▸ WORK TASK
Without the pictures, give the listing below again exactly.

▸ DATA TO EXAMINE
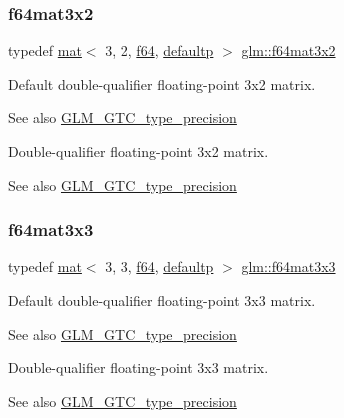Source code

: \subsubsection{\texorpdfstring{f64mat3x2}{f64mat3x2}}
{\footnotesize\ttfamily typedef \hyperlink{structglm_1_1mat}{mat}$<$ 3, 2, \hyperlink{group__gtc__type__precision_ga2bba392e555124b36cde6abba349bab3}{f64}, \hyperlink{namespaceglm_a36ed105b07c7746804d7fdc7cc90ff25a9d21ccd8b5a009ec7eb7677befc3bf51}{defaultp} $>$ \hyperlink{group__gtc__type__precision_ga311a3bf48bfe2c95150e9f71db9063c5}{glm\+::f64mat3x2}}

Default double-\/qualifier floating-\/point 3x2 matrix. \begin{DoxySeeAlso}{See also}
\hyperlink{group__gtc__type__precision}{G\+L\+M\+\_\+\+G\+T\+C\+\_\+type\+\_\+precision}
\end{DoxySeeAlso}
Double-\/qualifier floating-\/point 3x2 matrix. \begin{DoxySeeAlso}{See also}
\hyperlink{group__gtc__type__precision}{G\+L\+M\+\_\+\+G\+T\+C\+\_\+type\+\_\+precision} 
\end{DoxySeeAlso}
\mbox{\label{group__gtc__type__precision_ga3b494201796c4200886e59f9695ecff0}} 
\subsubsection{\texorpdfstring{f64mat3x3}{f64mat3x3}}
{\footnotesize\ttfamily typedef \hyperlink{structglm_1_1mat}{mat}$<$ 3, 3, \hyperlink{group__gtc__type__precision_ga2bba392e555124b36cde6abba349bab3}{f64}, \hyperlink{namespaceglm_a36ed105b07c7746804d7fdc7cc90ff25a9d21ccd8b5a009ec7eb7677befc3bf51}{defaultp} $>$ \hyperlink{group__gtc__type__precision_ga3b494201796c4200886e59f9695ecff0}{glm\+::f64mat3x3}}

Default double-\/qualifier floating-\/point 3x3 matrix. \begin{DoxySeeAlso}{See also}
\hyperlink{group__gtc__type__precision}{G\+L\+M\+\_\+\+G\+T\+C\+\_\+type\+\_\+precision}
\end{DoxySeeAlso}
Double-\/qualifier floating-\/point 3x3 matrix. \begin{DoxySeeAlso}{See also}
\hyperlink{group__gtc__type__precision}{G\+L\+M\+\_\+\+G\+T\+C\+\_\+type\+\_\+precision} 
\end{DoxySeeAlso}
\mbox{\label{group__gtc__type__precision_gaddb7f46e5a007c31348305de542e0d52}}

▸ ANSWER SPACE
Source code

: \subsubsection{\texorpdfstring{f64mat3x2}{f64mat3x2}}
{\footnotesize\ttfamily typedef \hyperlink{structglm_1_1mat}{mat}$<$ 3, 2, \hyperlink{group__gtc__type__precision_ga2bba392e555124b36cde6abba349bab3}{f64}, \hyperlink{namespaceglm_a36ed105b07c7746804d7fdc7cc90ff25a9d21ccd8b5a009ec7eb7677befc3bf51}{defaultp} $>$ \hyperlink{group__gtc__type__precision_ga311a3bf48bfe2c95150e9f71db9063c5}{glm\+::f64mat3x2}}

Default double-\/qualifier floating-\/point 3x2 matrix. \begin{DoxySeeAlso}{See also}
\hyperlink{group__gtc__type__precision}{G\+L\+M\+\_\+\+G\+T\+C\+\_\+type\+\_\+precision}
\end{DoxySeeAlso}
Double-\/qualifier floating-\/point 3x2 matrix. \begin{DoxySeeAlso}{See also}
\hyperlink{group__gtc__type__precision}{G\+L\+M\+\_\+\+G\+T\+C\+\_\+type\+\_\+precision} 
\end{DoxySeeAlso}
\mbox{\label{group__gtc__type__precision_ga3b494201796c4200886e59f9695ecff0}} 
\subsubsection{\texorpdfstring{f64mat3x3}{f64mat3x3}}
{\footnotesize\ttfamily typedef \hyperlink{structglm_1_1mat}{mat}$<$ 3, 3, \hyperlink{group__gtc__type__precision_ga2bba392e555124b36cde6abba349bab3}{f64}, \hyperlink{namespaceglm_a36ed105b07c7746804d7fdc7cc90ff25a9d21ccd8b5a009ec7eb7677befc3bf51}{defaultp} $>$ \hyperlink{group__gtc__type__precision_ga3b494201796c4200886e59f9695ecff0}{glm\+::f64mat3x3}}

Default double-\/qualifier floating-\/point 3x3 matrix. \begin{DoxySeeAlso}{See also}
\hyperlink{group__gtc__type__precision}{G\+L\+M\+\_\+\+G\+T\+C\+\_\+type\+\_\+precision}
\end{DoxySeeAlso}
Double-\/qualifier floating-\/point 3x3 matrix. \begin{DoxySeeAlso}{See also}
\hyperlink{group__gtc__type__precision}{G\+L\+M\+\_\+\+G\+T\+C\+\_\+type\+\_\+precision} 
\end{DoxySeeAlso}
\mbox{\label{group__gtc__type__precision_gaddb7f46e5a007c31348305de542e0d52}}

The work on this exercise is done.